| Exercise directions |
Leaving the pictures out, transcribe the records below exactly.

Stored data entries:
§ §

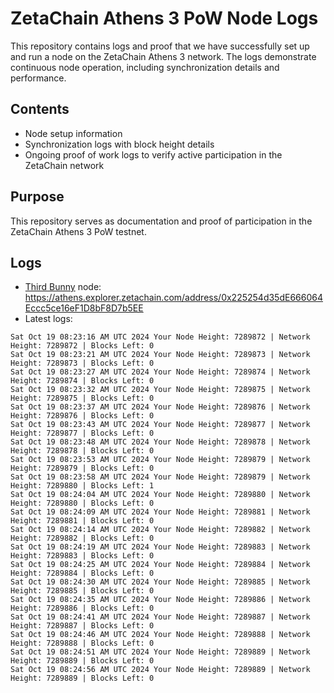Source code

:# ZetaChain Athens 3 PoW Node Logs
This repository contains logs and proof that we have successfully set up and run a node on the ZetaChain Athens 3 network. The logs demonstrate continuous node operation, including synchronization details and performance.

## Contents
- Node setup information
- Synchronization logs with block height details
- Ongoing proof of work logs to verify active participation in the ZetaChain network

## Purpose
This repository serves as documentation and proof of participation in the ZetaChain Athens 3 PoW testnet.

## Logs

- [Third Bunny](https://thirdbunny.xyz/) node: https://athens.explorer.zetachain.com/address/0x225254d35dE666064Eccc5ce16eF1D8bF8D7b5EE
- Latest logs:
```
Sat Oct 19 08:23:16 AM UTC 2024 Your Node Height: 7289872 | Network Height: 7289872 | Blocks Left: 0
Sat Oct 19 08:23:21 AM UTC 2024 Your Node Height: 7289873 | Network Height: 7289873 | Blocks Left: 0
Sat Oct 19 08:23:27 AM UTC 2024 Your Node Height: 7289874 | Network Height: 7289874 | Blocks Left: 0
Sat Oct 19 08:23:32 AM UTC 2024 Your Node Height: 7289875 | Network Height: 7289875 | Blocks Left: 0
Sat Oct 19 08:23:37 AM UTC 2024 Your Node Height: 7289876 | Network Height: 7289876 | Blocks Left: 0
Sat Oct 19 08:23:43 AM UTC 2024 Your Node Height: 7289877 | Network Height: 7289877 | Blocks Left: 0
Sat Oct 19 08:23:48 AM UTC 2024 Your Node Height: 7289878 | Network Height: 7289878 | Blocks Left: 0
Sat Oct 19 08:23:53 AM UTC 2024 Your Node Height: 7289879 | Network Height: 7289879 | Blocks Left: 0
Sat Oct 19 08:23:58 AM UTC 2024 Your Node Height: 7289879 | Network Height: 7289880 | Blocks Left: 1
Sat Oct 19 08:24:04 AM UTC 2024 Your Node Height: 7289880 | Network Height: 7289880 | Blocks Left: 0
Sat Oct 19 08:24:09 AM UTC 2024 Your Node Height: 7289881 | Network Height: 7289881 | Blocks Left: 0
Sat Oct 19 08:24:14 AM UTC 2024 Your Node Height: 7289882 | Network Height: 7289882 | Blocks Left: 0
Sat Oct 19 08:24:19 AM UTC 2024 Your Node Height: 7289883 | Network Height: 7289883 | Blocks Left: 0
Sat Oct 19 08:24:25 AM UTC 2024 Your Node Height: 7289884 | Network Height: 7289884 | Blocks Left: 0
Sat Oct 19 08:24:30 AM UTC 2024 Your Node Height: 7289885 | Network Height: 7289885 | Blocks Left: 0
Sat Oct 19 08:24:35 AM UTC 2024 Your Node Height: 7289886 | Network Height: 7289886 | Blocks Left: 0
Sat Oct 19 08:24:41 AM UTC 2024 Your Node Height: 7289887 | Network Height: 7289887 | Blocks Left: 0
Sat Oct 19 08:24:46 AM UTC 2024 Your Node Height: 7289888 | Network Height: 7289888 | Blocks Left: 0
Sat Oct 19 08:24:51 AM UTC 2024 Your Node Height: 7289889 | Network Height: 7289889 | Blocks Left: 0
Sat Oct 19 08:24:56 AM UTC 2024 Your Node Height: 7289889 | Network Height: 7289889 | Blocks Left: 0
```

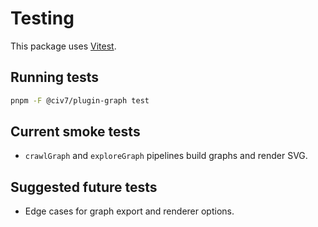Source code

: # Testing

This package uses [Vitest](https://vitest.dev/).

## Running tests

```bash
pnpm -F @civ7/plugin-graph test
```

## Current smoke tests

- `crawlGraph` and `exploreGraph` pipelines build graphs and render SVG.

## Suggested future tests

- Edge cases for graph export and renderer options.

§ §

| Written reply |
Source code

:# ZetaChain Athens 3 PoW Node Logs
This repository contains logs and proof that we have successfully set up and run a node on the ZetaChain Athens 3 network. The logs demonstrate continuous node operation, including synchronization details and performance.

## Contents
- Node setup information
- Synchronization logs with block height details
- Ongoing proof of work logs to verify active participation in the ZetaChain network

## Purpose
This repository serves as documentation and proof of participation in the ZetaChain Athens 3 PoW testnet.

## Logs

- [Third Bunny](https://thirdbunny.xyz/) node: https://athens.explorer.zetachain.com/address/0x225254d35dE666064Eccc5ce16eF1D8bF8D7b5EE
- Latest logs:
```
Sat Oct 19 08:23:16 AM UTC 2024 Your Node Height: 7289872 | Network Height: 7289872 | Blocks Left: 0
Sat Oct 19 08:23:21 AM UTC 2024 Your Node Height: 7289873 | Network Height: 7289873 | Blocks Left: 0
Sat Oct 19 08:23:27 AM UTC 2024 Your Node Height: 7289874 | Network Height: 7289874 | Blocks Left: 0
Sat Oct 19 08:23:32 AM UTC 2024 Your Node Height: 7289875 | Network Height: 7289875 | Blocks Left: 0
Sat Oct 19 08:23:37 AM UTC 2024 Your Node Height: 7289876 | Network Height: 7289876 | Blocks Left: 0
Sat Oct 19 08:23:43 AM UTC 2024 Your Node Height: 7289877 | Network Height: 7289877 | Blocks Left: 0
Sat Oct 19 08:23:48 AM UTC 2024 Your Node Height: 7289878 | Network Height: 7289878 | Blocks Left: 0
Sat Oct 19 08:23:53 AM UTC 2024 Your Node Height: 7289879 | Network Height: 7289879 | Blocks Left: 0
Sat Oct 19 08:23:58 AM UTC 2024 Your Node Height: 7289879 | Network Height: 7289880 | Blocks Left: 1
Sat Oct 19 08:24:04 AM UTC 2024 Your Node Height: 7289880 | Network Height: 7289880 | Blocks Left: 0
Sat Oct 19 08:24:09 AM UTC 2024 Your Node Height: 7289881 | Network Height: 7289881 | Blocks Left: 0
Sat Oct 19 08:24:14 AM UTC 2024 Your Node Height: 7289882 | Network Height: 7289882 | Blocks Left: 0
Sat Oct 19 08:24:19 AM UTC 2024 Your Node Height: 7289883 | Network Height: 7289883 | Blocks Left: 0
Sat Oct 19 08:24:25 AM UTC 2024 Your Node Height: 7289884 | Network Height: 7289884 | Blocks Left: 0
Sat Oct 19 08:24:30 AM UTC 2024 Your Node Height: 7289885 | Network Height: 7289885 | Blocks Left: 0
Sat Oct 19 08:24:35 AM UTC 2024 Your Node Height: 7289886 | Network Height: 7289886 | Blocks Left: 0
Sat Oct 19 08:24:41 AM UTC 2024 Your Node Height: 7289887 | Network Height: 7289887 | Blocks Left: 0
Sat Oct 19 08:24:46 AM UTC 2024 Your Node Height: 7289888 | Network Height: 7289888 | Blocks Left: 0
Sat Oct 19 08:24:51 AM UTC 2024 Your Node Height: 7289889 | Network Height: 7289889 | Blocks Left: 0
Sat Oct 19 08:24:56 AM UTC 2024 Your Node Height: 7289889 | Network Height: 7289889 | Blocks Left: 0
```

Source code

: # Testing

This package uses [Vitest](https://vitest.dev/).

## Running tests

```bash
pnpm -F @civ7/plugin-graph test
```

## Current smoke tests

- `crawlGraph` and `exploreGraph` pipelines build graphs and render SVG.

## Suggested future tests

- Edge cases for graph export and renderer options.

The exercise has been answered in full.